## PROMPT
From the entries below, pull out each line where "sometimes" appears.

Collected data:
#####
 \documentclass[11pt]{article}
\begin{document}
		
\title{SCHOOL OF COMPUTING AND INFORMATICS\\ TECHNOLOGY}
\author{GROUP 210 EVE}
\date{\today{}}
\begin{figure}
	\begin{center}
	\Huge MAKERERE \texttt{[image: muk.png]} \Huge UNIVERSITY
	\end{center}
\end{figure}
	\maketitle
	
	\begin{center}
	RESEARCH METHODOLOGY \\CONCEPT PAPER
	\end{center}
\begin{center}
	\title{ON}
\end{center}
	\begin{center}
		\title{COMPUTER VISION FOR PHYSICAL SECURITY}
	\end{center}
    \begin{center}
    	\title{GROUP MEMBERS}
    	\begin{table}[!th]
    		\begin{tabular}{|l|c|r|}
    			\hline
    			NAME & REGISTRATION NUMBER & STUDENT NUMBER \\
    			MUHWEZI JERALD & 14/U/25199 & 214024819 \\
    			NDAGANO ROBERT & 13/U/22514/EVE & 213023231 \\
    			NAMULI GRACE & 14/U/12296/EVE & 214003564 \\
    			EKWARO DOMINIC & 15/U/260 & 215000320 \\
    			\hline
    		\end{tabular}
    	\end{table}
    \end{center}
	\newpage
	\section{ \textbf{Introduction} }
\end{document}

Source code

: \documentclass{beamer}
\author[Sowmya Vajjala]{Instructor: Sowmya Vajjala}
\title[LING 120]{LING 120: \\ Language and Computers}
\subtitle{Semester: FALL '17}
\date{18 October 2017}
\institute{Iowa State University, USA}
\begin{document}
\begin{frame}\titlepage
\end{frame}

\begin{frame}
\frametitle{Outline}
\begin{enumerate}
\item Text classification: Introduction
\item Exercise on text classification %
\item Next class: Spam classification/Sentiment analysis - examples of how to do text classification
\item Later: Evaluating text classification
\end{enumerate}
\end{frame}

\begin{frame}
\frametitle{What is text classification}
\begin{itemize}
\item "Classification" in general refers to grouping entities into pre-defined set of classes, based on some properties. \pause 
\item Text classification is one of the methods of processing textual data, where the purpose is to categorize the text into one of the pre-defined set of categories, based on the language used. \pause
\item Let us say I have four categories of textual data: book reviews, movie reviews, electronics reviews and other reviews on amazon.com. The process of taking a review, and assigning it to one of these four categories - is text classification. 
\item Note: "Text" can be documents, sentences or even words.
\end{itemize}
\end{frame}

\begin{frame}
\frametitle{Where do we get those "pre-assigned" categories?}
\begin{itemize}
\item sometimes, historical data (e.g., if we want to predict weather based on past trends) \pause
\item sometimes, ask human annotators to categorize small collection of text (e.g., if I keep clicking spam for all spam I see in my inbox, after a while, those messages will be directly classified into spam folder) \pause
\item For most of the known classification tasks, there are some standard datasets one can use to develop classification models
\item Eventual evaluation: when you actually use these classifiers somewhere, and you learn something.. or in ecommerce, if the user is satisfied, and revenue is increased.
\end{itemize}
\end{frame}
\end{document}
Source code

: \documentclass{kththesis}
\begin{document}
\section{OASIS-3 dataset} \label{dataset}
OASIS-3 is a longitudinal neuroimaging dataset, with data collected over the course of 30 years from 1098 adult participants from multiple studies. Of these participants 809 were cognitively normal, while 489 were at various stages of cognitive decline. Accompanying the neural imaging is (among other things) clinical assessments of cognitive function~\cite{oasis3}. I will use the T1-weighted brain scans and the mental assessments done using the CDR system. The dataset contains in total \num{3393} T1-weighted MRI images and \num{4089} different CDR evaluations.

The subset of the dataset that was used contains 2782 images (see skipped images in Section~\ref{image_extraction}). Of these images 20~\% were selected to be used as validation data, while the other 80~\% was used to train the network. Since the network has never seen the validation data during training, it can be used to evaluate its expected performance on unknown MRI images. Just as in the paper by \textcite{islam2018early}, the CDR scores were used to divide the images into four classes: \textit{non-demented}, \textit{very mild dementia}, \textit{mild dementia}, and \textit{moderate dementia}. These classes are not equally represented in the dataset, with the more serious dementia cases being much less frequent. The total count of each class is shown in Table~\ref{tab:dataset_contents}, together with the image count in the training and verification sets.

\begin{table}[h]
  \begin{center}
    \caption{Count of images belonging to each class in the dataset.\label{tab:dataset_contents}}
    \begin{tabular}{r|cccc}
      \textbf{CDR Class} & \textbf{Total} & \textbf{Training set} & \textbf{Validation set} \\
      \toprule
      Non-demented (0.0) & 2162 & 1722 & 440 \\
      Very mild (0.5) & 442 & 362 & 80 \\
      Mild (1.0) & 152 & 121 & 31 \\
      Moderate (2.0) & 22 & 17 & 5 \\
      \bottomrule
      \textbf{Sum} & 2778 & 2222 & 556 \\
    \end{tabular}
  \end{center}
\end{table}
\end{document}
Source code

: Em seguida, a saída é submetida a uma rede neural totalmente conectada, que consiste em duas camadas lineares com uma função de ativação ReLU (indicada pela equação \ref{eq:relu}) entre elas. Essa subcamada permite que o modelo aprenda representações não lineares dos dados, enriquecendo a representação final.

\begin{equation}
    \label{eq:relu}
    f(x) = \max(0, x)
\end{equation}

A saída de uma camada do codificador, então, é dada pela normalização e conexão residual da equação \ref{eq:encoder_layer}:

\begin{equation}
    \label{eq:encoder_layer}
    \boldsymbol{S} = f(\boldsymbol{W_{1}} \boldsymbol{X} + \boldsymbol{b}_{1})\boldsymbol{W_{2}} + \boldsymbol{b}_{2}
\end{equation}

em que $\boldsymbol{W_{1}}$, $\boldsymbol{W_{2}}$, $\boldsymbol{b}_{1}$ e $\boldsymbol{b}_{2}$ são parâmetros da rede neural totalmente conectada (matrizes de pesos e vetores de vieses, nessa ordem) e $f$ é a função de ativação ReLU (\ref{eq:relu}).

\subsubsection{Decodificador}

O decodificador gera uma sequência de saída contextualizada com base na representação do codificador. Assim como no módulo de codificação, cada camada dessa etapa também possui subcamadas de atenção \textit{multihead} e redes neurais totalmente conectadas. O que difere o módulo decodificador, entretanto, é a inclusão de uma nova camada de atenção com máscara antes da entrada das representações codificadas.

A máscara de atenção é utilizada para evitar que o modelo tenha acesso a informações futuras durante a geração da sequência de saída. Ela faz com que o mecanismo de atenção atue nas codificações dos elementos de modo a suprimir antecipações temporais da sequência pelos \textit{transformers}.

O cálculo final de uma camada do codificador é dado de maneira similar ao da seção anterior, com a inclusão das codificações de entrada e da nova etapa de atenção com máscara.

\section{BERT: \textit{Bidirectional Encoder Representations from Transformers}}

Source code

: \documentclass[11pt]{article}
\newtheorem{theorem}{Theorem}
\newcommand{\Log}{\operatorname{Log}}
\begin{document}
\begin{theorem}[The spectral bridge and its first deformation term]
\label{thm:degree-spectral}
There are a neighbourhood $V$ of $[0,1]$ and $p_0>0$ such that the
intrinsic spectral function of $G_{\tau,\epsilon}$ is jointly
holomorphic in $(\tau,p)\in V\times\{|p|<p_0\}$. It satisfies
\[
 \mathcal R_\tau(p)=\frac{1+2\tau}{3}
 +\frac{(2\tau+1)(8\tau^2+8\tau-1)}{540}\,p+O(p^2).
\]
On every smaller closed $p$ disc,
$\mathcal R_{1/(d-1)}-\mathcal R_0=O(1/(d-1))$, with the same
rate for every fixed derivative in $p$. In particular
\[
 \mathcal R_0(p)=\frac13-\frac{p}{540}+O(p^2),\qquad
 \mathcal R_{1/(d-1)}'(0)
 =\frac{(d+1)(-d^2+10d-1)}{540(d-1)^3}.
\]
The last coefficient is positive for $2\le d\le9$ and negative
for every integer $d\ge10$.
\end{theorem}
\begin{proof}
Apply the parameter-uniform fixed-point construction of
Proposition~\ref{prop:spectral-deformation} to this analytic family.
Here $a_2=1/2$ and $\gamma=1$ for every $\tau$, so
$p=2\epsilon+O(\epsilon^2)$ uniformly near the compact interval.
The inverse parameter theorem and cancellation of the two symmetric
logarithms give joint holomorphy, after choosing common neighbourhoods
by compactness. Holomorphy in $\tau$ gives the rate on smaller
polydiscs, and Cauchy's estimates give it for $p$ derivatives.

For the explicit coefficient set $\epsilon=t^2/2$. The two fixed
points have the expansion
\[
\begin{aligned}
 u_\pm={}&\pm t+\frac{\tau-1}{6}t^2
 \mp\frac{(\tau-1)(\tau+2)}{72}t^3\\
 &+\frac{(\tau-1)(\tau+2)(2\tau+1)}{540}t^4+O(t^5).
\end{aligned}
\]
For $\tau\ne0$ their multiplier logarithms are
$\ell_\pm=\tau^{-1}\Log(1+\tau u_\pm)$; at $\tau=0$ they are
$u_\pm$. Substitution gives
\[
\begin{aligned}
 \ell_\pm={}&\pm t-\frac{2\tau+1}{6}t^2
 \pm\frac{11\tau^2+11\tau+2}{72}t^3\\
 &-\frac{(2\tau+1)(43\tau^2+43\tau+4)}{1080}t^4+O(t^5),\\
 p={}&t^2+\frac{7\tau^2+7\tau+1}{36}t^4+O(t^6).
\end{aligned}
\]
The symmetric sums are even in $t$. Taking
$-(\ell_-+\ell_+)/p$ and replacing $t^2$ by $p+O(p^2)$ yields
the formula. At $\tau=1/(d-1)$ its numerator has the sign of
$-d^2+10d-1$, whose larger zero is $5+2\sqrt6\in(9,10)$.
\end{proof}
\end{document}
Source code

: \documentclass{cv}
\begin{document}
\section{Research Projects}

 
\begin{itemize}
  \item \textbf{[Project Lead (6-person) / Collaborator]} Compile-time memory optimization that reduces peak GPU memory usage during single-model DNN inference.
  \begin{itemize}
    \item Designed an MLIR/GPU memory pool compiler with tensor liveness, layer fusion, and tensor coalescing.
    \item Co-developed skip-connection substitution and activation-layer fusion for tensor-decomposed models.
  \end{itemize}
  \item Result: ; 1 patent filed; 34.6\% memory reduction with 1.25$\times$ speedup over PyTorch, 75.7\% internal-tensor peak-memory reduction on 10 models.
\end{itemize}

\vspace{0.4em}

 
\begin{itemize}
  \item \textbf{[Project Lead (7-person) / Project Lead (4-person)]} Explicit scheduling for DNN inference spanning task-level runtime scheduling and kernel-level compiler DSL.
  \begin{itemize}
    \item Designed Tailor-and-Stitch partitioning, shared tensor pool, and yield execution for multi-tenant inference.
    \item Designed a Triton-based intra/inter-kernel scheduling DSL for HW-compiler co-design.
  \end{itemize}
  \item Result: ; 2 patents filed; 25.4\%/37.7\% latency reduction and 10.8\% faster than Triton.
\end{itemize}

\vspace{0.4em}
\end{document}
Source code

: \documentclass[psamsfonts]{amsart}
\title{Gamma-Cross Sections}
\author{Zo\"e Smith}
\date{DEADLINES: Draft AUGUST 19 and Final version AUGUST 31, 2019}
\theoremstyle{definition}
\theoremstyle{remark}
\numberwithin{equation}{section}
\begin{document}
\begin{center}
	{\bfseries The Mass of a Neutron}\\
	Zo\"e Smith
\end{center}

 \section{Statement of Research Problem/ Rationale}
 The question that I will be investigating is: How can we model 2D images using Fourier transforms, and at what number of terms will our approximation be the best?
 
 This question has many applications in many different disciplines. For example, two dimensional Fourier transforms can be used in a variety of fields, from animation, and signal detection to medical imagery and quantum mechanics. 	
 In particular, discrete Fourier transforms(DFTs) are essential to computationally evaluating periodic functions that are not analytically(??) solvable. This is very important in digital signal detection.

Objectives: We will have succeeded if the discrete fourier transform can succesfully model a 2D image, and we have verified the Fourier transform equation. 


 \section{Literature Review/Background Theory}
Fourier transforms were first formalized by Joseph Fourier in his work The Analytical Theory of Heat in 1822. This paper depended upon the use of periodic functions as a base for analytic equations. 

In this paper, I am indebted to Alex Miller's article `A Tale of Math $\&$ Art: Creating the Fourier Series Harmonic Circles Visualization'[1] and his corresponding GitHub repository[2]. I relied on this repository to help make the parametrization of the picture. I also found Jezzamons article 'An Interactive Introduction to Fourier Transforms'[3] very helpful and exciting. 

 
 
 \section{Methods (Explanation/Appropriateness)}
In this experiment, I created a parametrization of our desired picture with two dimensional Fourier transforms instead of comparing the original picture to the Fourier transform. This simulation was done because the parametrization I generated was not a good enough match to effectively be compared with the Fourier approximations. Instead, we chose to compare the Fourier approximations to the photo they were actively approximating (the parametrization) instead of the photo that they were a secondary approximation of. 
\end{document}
#####
## WRITTEN SOLUTION
\item sometimes, historical data (e.g., if we want to predict weather based on past trends) \pause
\item sometimes, ask human annotators to categorize small collection of text (e.g., if I keep clicking spam for all spam I see in my inbox, after a while, those messages will be directly classified into spam folder) \pause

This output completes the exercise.